It was the best idea he’d heard in a long time.
Ryan Clark is the executive director of the Poco Sport Alliance, so he’s not a fresh face to sport management. But when his community was selected as part of the Physical Literacy for Communities-British Columbia Initiative (PL4C-BC) in 2018, he was thrilled by the idea of teaming up with the Fraser Health Authority. In the past the Health Authority hadn’t been directly connected with Sport Alliance work, so he was curious to see what they could bring to the table, and vice versa.
“We were already networked well with the city and school district, so communication could happen quickly and we were already meeting regularly. We were starting to look into new areas outside the sport and recreation realm, and that’s when someone suggested we connect with Fraser Health and their partners,” said Clark, who is the lead spokesperson for Poco Active.
“I was absolutely blown away by what they brought to the table.
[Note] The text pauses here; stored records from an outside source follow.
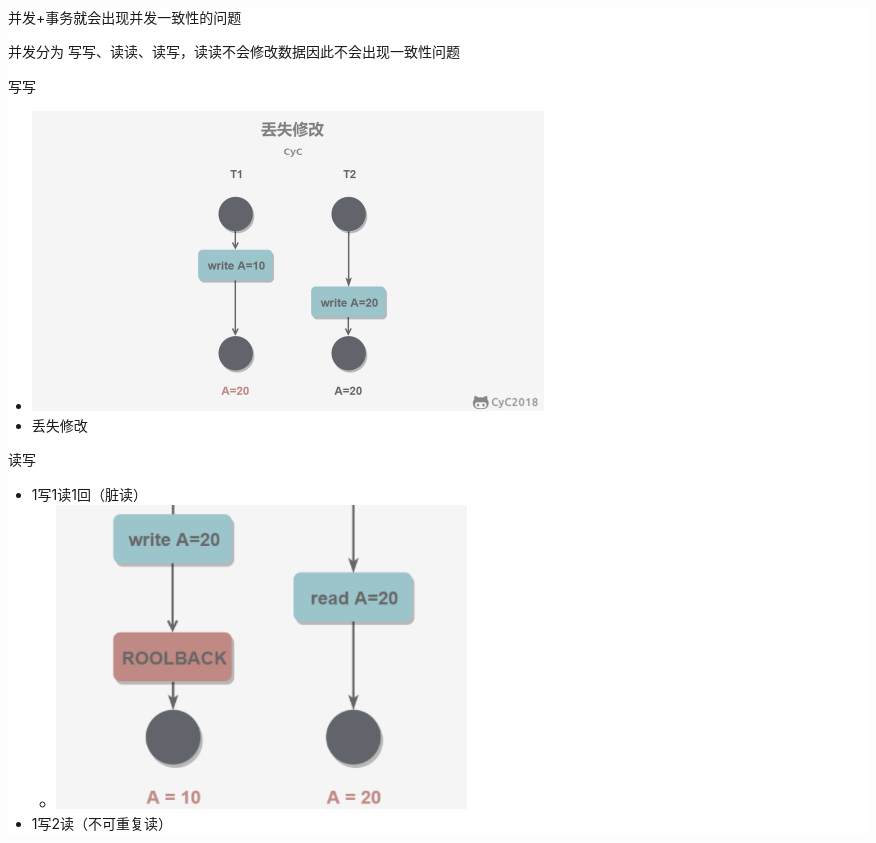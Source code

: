 并发+事务就会出现并发一致性的问题

并发分为 写写、读读、读写，读读不会修改数据因此不会出现一致性问题

写写

* <img src="Mysql笔记.assets/image-20191207221744244.png" alt="img" style="zoom:50%;" />
* 丢失修改

读写

* 1写1读1回（脏读）
  * ![image-20210619113058015](Mysql笔记.assets/image-20210619113058015.png)
* 1写2读（不可重复读）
Their stakeholders allowed us to think outside our own boxes. It evolved in a very positive way. They’ve far surpassed expectations. I always want them at the table because they bring a whole new lens, and they’ve really improved our capital planning.”
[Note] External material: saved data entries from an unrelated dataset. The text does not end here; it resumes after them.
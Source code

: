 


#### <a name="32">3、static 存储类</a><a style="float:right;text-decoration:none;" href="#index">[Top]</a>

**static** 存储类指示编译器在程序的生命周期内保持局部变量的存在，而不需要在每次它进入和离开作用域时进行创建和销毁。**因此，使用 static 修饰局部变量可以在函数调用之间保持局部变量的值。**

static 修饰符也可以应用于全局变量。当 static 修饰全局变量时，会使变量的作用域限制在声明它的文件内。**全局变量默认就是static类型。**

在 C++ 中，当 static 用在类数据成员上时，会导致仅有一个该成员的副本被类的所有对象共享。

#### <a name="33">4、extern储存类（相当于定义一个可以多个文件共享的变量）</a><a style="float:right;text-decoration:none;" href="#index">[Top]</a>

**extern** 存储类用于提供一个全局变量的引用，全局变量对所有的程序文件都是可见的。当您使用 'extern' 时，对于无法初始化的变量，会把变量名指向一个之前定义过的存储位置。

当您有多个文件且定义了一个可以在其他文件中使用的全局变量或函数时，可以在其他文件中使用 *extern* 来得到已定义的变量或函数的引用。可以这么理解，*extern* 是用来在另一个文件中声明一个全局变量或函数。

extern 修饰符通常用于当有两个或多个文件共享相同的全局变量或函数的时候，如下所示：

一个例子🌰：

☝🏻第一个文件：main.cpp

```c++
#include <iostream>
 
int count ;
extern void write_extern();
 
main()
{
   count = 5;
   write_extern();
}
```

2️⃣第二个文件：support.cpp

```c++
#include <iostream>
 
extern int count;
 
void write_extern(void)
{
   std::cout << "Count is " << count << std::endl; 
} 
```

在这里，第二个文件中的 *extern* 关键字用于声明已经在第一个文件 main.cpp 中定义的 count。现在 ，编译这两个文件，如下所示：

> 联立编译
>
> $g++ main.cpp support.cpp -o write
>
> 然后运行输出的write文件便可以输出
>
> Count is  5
Poco Active is now two years into their PL4C-BC project, and it’s flourished in ways that Clark couldn’t have even imagined. They’ve directed their focus on hands-on engagement programs and initiatives, with a stated goal of “Strengthening our culture of active living”.
“For us, a big part is education. We want to be giving readily available skill sets via workshops and communication tools to people who lead programs for participants of all ages. Our city recreation staff, for instance, now have PL101: An Introduction to Physical Literacy as part of their on-boarding.”
And this work is being done just in time for a new $132 million recreation complex, one that will need effective programming to keep Port Coquitlam residents active.
“What great timing when we’re opening this new facility and going through capital planning. I’ve been thinking ‘what are the programs that can go into these facilities with physical literacy front and centre?’”
Recently he attended a PL501: Inclusive Physical Literacy workshop put on by Sport for Life, which was led by wheelchair basketball Olympian Marni Abbott-Peter. Having been familiar with her work for years, he was still astounded by the session. He believes the work she’s doing to foster accessibility and inclusion is essential, and he’d like to see that ideal permeating everything they do.
“Call it programs or drills or activities, anything we can do to make things more inclusive is incredibly important,” he said.
Now that they’ve reached the end of their two-year PL4C-BC funding, Poco Active has no plans to quit their work. Instead they will be building on it, to see the positive outcomes waiting for them.
“This program has enhanced what we do in an invaluable way. I want to thank Sport for Life for selecting us for the PL4C-BC Initiative, and I hope we’ll stay connected for a long time.”